* What you will do: Quote the line containing "success/error result type" and all lines that follow it in the listing below, exactly as written.

* Information given:
========

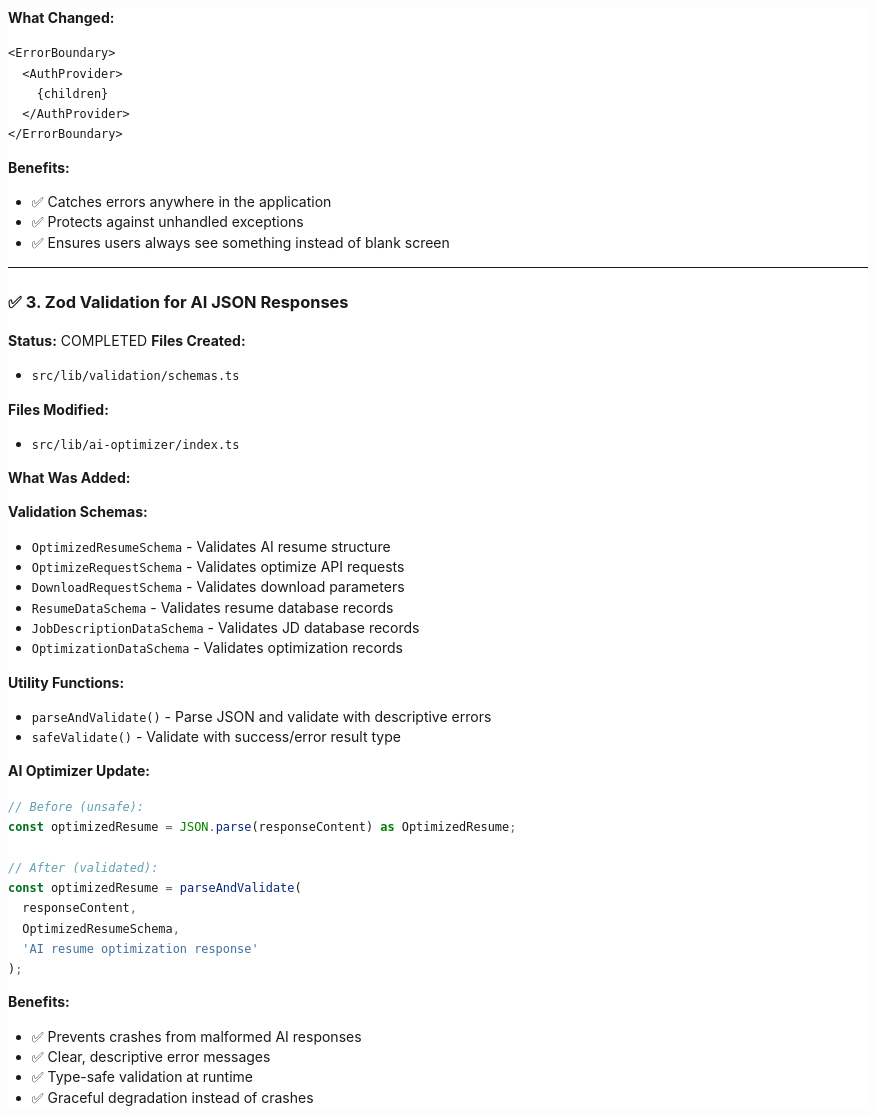 **What Changed:**
```tsx
<ErrorBoundary>
  <AuthProvider>
    {children}
  </AuthProvider>
</ErrorBoundary>
```

**Benefits:**
- ✅ Catches errors anywhere in the application
- ✅ Protects against unhandled exceptions
- ✅ Ensures users always see something instead of blank screen

---

### ✅ 3. Zod Validation for AI JSON Responses

**Status:** COMPLETED
**Files Created:**
- `src/lib/validation/schemas.ts`

**Files Modified:**
- `src/lib/ai-optimizer/index.ts`

**What Was Added:**

**Validation Schemas:**
- `OptimizedResumeSchema` - Validates AI resume structure
- `OptimizeRequestSchema` - Validates optimize API requests
- `DownloadRequestSchema` - Validates download parameters
- `ResumeDataSchema` - Validates resume database records
- `JobDescriptionDataSchema` - Validates JD database records
- `OptimizationDataSchema` - Validates optimization records

**Utility Functions:**
- `parseAndValidate()` - Parse JSON and validate with descriptive errors
- `safeValidate()` - Validate with success/error result type

**AI Optimizer Update:**
```typescript
// Before (unsafe):
const optimizedResume = JSON.parse(responseContent) as OptimizedResume;

// After (validated):
const optimizedResume = parseAndValidate(
  responseContent,
  OptimizedResumeSchema,
  'AI resume optimization response'
);
```

**Benefits:**
- ✅ Prevents crashes from malformed AI responses
- ✅ Clear, descriptive error messages
- ✅ Type-safe validation at runtime
- ✅ Graceful degradation instead of crashes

========

* Exercise response:
- `safeValidate()` - Validate with success/error result type

**AI Optimizer Update:**
```typescript
// Before (unsafe):
const optimizedResume = JSON.parse(responseContent) as OptimizedResume;

// After (validated):
const optimizedResume = parseAndValidate(
  responseContent,
  OptimizedResumeSchema,
  'AI resume optimization response'
);
```

**Benefits:**
- ✅ Prevents crashes from malformed AI responses
- ✅ Clear, descriptive error messages
- ✅ Type-safe validation at runtime
- ✅ Graceful degradation instead of crashes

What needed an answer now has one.